Mon cher Jacques, permets-moi de te tutoyer. Comme on tutoie son père. Mon père de cœur. Le papa de tous les enfants un peu seuls.
Mon cher Jacques donc. J'aimais ta façon de marcher. À chaque fois que je te voyais déambuler sur la scène immense de ton existence, tu me rappelais l'albatros et ses ailes trop grandes, dont les marins se moquaient et qui, lorsqu'il prenait son envol, imposait le respect.
Jacques, quand tu chantais, tu volais haut dans le ciel, au-dessus de nos têtes d'ahuris.

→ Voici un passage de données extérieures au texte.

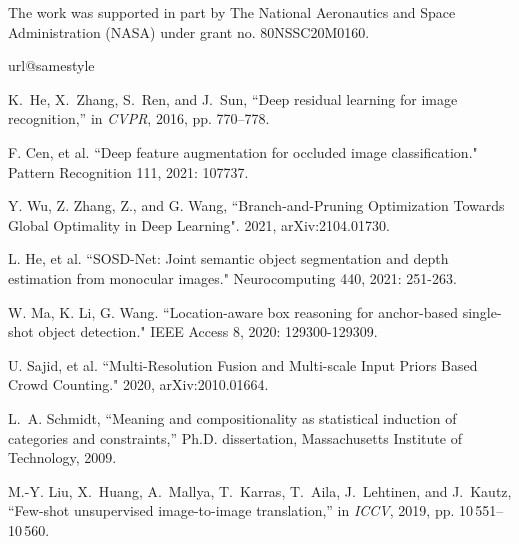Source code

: \documentclass[10pt, conference, compsocconf]{IEEEtran}
\begin{document}
The work was supported in part by The National Aeronautics and Space Administration (NASA) under grant no. 80NSSC20M0160.

\begin{thebibliography}{10}\setlength\itemsep{0.28em}
\csname url@samestyle\endcsname
\providecommand{\newblock}{\relax}
\providecommand{\bibinfo}[2]{#2}
\providecommand{\BIBentrySTDinterwordspacing}{\spaceskip=0pt\relax}
\providecommand{\BIBentryALTinterwordstretchfactor}{4}
\providecommand{\BIBentryALTinterwordspacing}{\spaceskip=\fontdimen2\font plus
\BIBentryALTinterwordstretchfactor\fontdimen3\font minus
  \fontdimen4\font\relax}
\providecommand{\BIBforeignlanguage}[2]{{\expandafter\ifx\csname l@#1\endcsname\relax
\typeout{** WARNING: IEEEtran.bst: No hyphenation pattern has been}\typeout{** loaded for the language `#1'. Using the pattern for}\typeout{** the default language instead.}\else
\language=\csname l@#1\endcsname
\fi
#2}}
\providecommand{\BIBdecl}{\relax}
\BIBdecl

K.~He, X.~Zhang, S.~Ren, and J.~Sun, ``Deep residual learning for image
  recognition,'' in \emph{CVPR}, 2016, pp. 770--778.

F. Cen, et al. ``Deep feature augmentation for occluded image classification." Pattern Recognition 111, 2021: 107737.

Y. Wu, Z. Zhang, Z., and G. Wang, ``Branch-and-Pruning Optimization Towards Global Optimality in Deep Learning". 2021, arXiv:2104.01730.

L. He, et al. ``SOSD-Net: Joint semantic object segmentation and depth estimation from monocular images." Neurocomputing 440, 2021: 251-263.

W. Ma, K. Li, G. Wang. ``Location-aware box reasoning for anchor-based single-shot object detection." IEEE Access 8, 2020: 129300-129309.

U. Sajid, et al. ``Multi-Resolution Fusion and Multi-scale Input Priors Based Crowd Counting." 2020, arXiv:2010.01664.

L.~A. Schmidt, ``Meaning and compositionality as statistical induction of
  categories and constraints,'' Ph.D. dissertation, Massachusetts Institute of
  Technology, 2009.

M.-Y. Liu, X.~Huang, A.~Mallya, T.~Karras, T.~Aila, J.~Lehtinen, and J.~Kautz,
  ``Few-shot unsupervised image-to-image translation,'' in \emph{ICCV}, 2019,
  pp. 10\,551--10\,560.


\end{thebibliography}
\end{document}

Je te regardais voler mon cœur, mon âme pour me la rendre plus belle.
Mon cher Jacques. J'aimais quand tu t'exprimais, toujours le sourire au coin des lèvres, la main vagabonde dans tes cheveux fous (de Bassan).
J'étais saoul de tes paroles. Je rêvais de m'enfuir en toi, de prendre ma part de folie douce, optimiste et généreuse.
Mon cher Jacques, je me laissais bercer par ton regard d'éternel adolescent, couvert que j'étais par ta jeunesse d'esprit, ton cœur fêlé de trop d'émotions.
Mon cher Jacques, tes fêlures, je les aimaient plus que tout. Elles couvraient les miennes. Alchimiste magicien, quand les larmes se mêlaient aux sourires.
Mon cher Jacques, j'aimais ta fidélité. Aux tiens. Les vivants comme les morts. Quand tu débarquais chez Tao, à Calvi. Je te guettais, ado, dans l'espoir d'une parenthèse où tu chantais la vie... avec des petits bouts de mort dedans.
La mort a logiquement pris la place qui lui revenait.
Où que tu sois Jacques, là-haut, en bas ou ailleurs, ton amour nous irradie pour toujours, nous les enfants perdus.